> _Description of the task_: Aim for an exact copy of the listing, without any images.
_ _ _ _ _ _ _
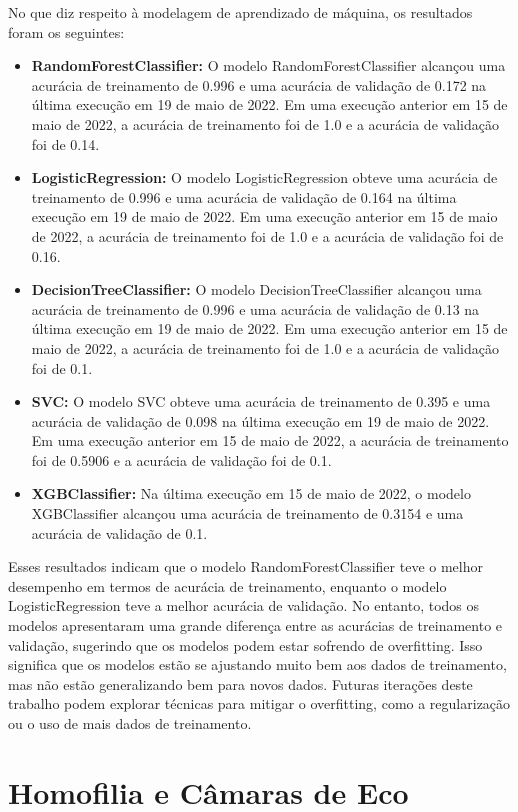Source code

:No que diz respeito à modelagem de aprendizado de máquina, os resultados foram os seguintes:

\begin{itemize}
	\item \textbf{RandomForestClassifier:} O modelo RandomForestClassifier alcançou uma acurácia de treinamento de 0.996 e uma acurácia de validação de 0.172 na última execução em 19 de maio de 2022. Em uma execução anterior em 15 de maio de 2022, a acurácia de treinamento foi de 1.0 e a acurácia de validação foi de 0.14.
	\item \textbf{LogisticRegression:} O modelo LogisticRegression obteve uma acurácia de treinamento de 0.996 e uma acurácia de validação de 0.164 na última execução em 19 de maio de 2022. Em uma execução anterior em 15 de maio de 2022, a acurácia de treinamento foi de 1.0 e a acurácia de validação foi de 0.16.
	\item \textbf{DecisionTreeClassifier:} O modelo DecisionTreeClassifier alcançou uma acurácia de treinamento de 0.996 e uma acurácia de validação de 0.13 na última execução em 19 de maio de 2022. Em uma execução anterior em 15 de maio de 2022, a acurácia de treinamento foi de 1.0 e a acurácia de validação foi de 0.1.
	\item \textbf{SVC:} O modelo SVC obteve uma acurácia de treinamento de 0.395 e uma acurácia de validação de 0.098 na última execução em 19 de maio de 2022. Em uma execução anterior em 15 de maio de 2022, a acurácia de treinamento foi de 0.5906 e a acurácia de validação foi de 0.1.
	\item \textbf{XGBClassifier:} Na última execução em 15 de maio de 2022, o modelo XGBClassifier alcançou uma acurácia de treinamento de 0.3154 e uma acurácia de validação de 0.1.
\end{itemize}

Esses resultados indicam que o modelo RandomForestClassifier teve o melhor desempenho em termos de acurácia de treinamento, enquanto o modelo LogisticRegression teve a melhor acurácia de validação. No entanto, todos os modelos apresentaram uma grande diferença entre as acurácias de treinamento e validação, sugerindo que os modelos podem estar sofrendo de overfitting. Isso significa que os modelos estão se ajustando muito bem aos dados de treinamento, mas não estão generalizando bem para novos dados. Futuras iterações deste trabalho podem explorar técnicas para mitigar o overfitting, como a regularização ou o uso de mais dados de treinamento.

\section{Homofilia e Câmaras de Eco}

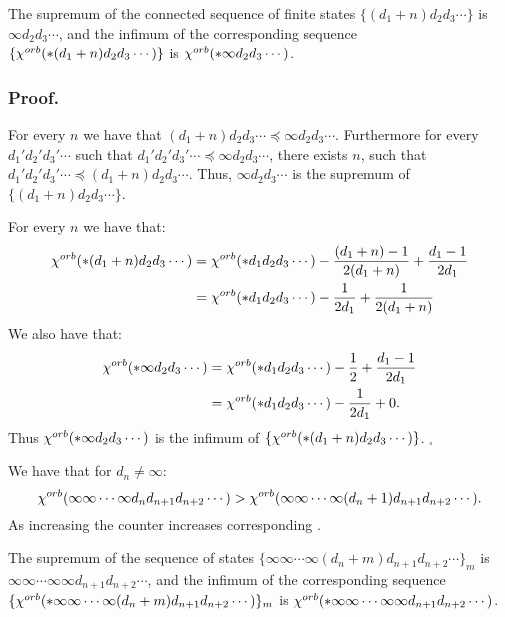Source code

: \begin{lemma}\label{chi supp functoriality}
The supremum of the connected sequence 
of finite states $\{(d_1+n)d_2d_3\cdots\}$ is $\infty d_2d_3\cdots$, and 
the infimum of the corresponding sequence $\{{\chi^{orb}(*(d_1+n)d_2d_3\cdots)}\}$ is  
${\chi^{orb}(*\infty d_2d_3\cdots)}$.
\end{lemma}
\subsubsection{Proof.} \label{chi supp functoriality proof}

For every $n$ we have that $(d_1+n)d_2d_3\cdots\preceq\infty d_2d_3\cdots$. Furthermore for 
every $d_1'd_2'd_3'\cdots$ such that $d_1'd_2'd_3'\cdots\preceq \infty d_2d_3\cdots$, there 
exists $n$, such that $d_1'd_2'd_3' \cdots\preceq(d_1+n)d_2d_3\cdots$. Thus, $\infty d_2d_3\cdots$ 
is the supremum of $\{(d_1+n)d_2d_3\cdots\}$.

For every $n$ we have that: 
\begin{align}
{\chi^{orb}(*(d_1+n)d_2d_3\cdots)} &= {\chi^{orb}(*d_1d_2d_3\cdots)} 
- \frac{(d_1+n)-1}{2(d_1+n)} + \frac{d_1-1}{2d_1} \notag\\ 
&= {\chi^{orb}(*d_1d_2d_3\cdots)} - \frac{1}{2d_1} + \frac{1}{2(d_1+n)}
\end{align}
We also have that:
\begin{align}
{\chi^{orb}(*\infty d_2d_3\cdots)} &= {\chi^{orb}(*d_1d_2d_3\cdots)} 
- \frac{1}{2} + \frac{d_1-1}{2d_1} \notag\\ 
&= {\chi^{orb}(*d_1d_2d_3\cdots)} - \frac{1}{2d_1} + 0.
\end{align}
Thus ${\chi^{orb}(*\infty d_2d_3\cdots)}$ is the infimum of $\{{\chi^{orb}(*(d_1+n)d_2d_3\cdots)}\}$.
$_\square$
\begin{observation}
We have that for $d_n \neq \infty$:
\begin{equation}
{\chi^{orb}(\infty\infty\cdots\infty d_n d_{n+1} d_{n+2}\cdots)} > 
{\chi^{orb}(\infty\infty\cdots\infty (d_n+1) d_{n+1} d_{n+2}\cdots)}. 
\end{equation}
As increasing the counter increases corresponding \Eoc.
\end{observation}
\begin{lemma}\label{chi supp functoriality non finite}
The supremum of the sequence 
of states $\{\infty\infty\cdots\infty (d_n+m) d_{n+1} d_{n+2}\cdots\}_m$ 
is $\infty\infty\cdots\infty \infty d_{n+1} d_{n+2}\cdots$, and 
the infimum of the corresponding sequence 
$\{{\chi^{orb}(*\infty\infty\cdots\infty (d_n+m) d_{n+1} d_{n+2}\cdots)}\}_m$ is  
${\chi^{orb}(*\infty\infty\cdots\infty \infty d_{n+1} d_{n+2}\cdots)}$.
\end{lemma}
_ _ _ _ _ _ _
> _Solution below_:
Source code

:No que diz respeito à modelagem de aprendizado de máquina, os resultados foram os seguintes:

\begin{itemize}
	\item \textbf{RandomForestClassifier:} O modelo RandomForestClassifier alcançou uma acurácia de treinamento de 0.996 e uma acurácia de validação de 0.172 na última execução em 19 de maio de 2022. Em uma execução anterior em 15 de maio de 2022, a acurácia de treinamento foi de 1.0 e a acurácia de validação foi de 0.14.
	\item \textbf{LogisticRegression:} O modelo LogisticRegression obteve uma acurácia de treinamento de 0.996 e uma acurácia de validação de 0.164 na última execução em 19 de maio de 2022. Em uma execução anterior em 15 de maio de 2022, a acurácia de treinamento foi de 1.0 e a acurácia de validação foi de 0.16.
	\item \textbf{DecisionTreeClassifier:} O modelo DecisionTreeClassifier alcançou uma acurácia de treinamento de 0.996 e uma acurácia de validação de 0.13 na última execução em 19 de maio de 2022. Em uma execução anterior em 15 de maio de 2022, a acurácia de treinamento foi de 1.0 e a acurácia de validação foi de 0.1.
	\item \textbf{SVC:} O modelo SVC obteve uma acurácia de treinamento de 0.395 e uma acurácia de validação de 0.098 na última execução em 19 de maio de 2022. Em uma execução anterior em 15 de maio de 2022, a acurácia de treinamento foi de 0.5906 e a acurácia de validação foi de 0.1.
	\item \textbf{XGBClassifier:} Na última execução em 15 de maio de 2022, o modelo XGBClassifier alcançou uma acurácia de treinamento de 0.3154 e uma acurácia de validação de 0.1.
\end{itemize}

Esses resultados indicam que o modelo RandomForestClassifier teve o melhor desempenho em termos de acurácia de treinamento, enquanto o modelo LogisticRegression teve a melhor acurácia de validação. No entanto, todos os modelos apresentaram uma grande diferença entre as acurácias de treinamento e validação, sugerindo que os modelos podem estar sofrendo de overfitting. Isso significa que os modelos estão se ajustando muito bem aos dados de treinamento, mas não estão generalizando bem para novos dados. Futuras iterações deste trabalho podem explorar técnicas para mitigar o overfitting, como a regularização ou o uso de mais dados de treinamento.

\section{Homofilia e Câmaras de Eco}

Source code

: \begin{lemma}\label{chi supp functoriality}
The supremum of the connected sequence 
of finite states $\{(d_1+n)d_2d_3\cdots\}$ is $\infty d_2d_3\cdots$, and 
the infimum of the corresponding sequence $\{{\chi^{orb}(*(d_1+n)d_2d_3\cdots)}\}$ is  
${\chi^{orb}(*\infty d_2d_3\cdots)}$.
\end{lemma}
\subsubsection{Proof.} \label{chi supp functoriality proof}

For every $n$ we have that $(d_1+n)d_2d_3\cdots\preceq\infty d_2d_3\cdots$. Furthermore for 
every $d_1'd_2'd_3'\cdots$ such that $d_1'd_2'd_3'\cdots\preceq \infty d_2d_3\cdots$, there 
exists $n$, such that $d_1'd_2'd_3' \cdots\preceq(d_1+n)d_2d_3\cdots$. Thus, $\infty d_2d_3\cdots$ 
is the supremum of $\{(d_1+n)d_2d_3\cdots\}$.

For every $n$ we have that: 
\begin{align}
{\chi^{orb}(*(d_1+n)d_2d_3\cdots)} &= {\chi^{orb}(*d_1d_2d_3\cdots)} 
- \frac{(d_1+n)-1}{2(d_1+n)} + \frac{d_1-1}{2d_1} \notag\\ 
&= {\chi^{orb}(*d_1d_2d_3\cdots)} - \frac{1}{2d_1} + \frac{1}{2(d_1+n)}
\end{align}
We also have that:
\begin{align}
{\chi^{orb}(*\infty d_2d_3\cdots)} &= {\chi^{orb}(*d_1d_2d_3\cdots)} 
- \frac{1}{2} + \frac{d_1-1}{2d_1} \notag\\ 
&= {\chi^{orb}(*d_1d_2d_3\cdots)} - \frac{1}{2d_1} + 0.
\end{align}
Thus ${\chi^{orb}(*\infty d_2d_3\cdots)}$ is the infimum of $\{{\chi^{orb}(*(d_1+n)d_2d_3\cdots)}\}$.
$_\square$
\begin{observation}
We have that for $d_n \neq \infty$:
\begin{equation}
{\chi^{orb}(\infty\infty\cdots\infty d_n d_{n+1} d_{n+2}\cdots)} > 
{\chi^{orb}(\infty\infty\cdots\infty (d_n+1) d_{n+1} d_{n+2}\cdots)}. 
\end{equation}
As increasing the counter increases corresponding \Eoc.
\end{observation}
\begin{lemma}\label{chi supp functoriality non finite}
The supremum of the sequence 
of states $\{\infty\infty\cdots\infty (d_n+m) d_{n+1} d_{n+2}\cdots\}_m$ 
is $\infty\infty\cdots\infty \infty d_{n+1} d_{n+2}\cdots$, and 
the infimum of the corresponding sequence 
$\{{\chi^{orb}(*\infty\infty\cdots\infty (d_n+m) d_{n+1} d_{n+2}\cdots)}\}_m$ is  
${\chi^{orb}(*\infty\infty\cdots\infty \infty d_{n+1} d_{n+2}\cdots)}$.
\end{lemma}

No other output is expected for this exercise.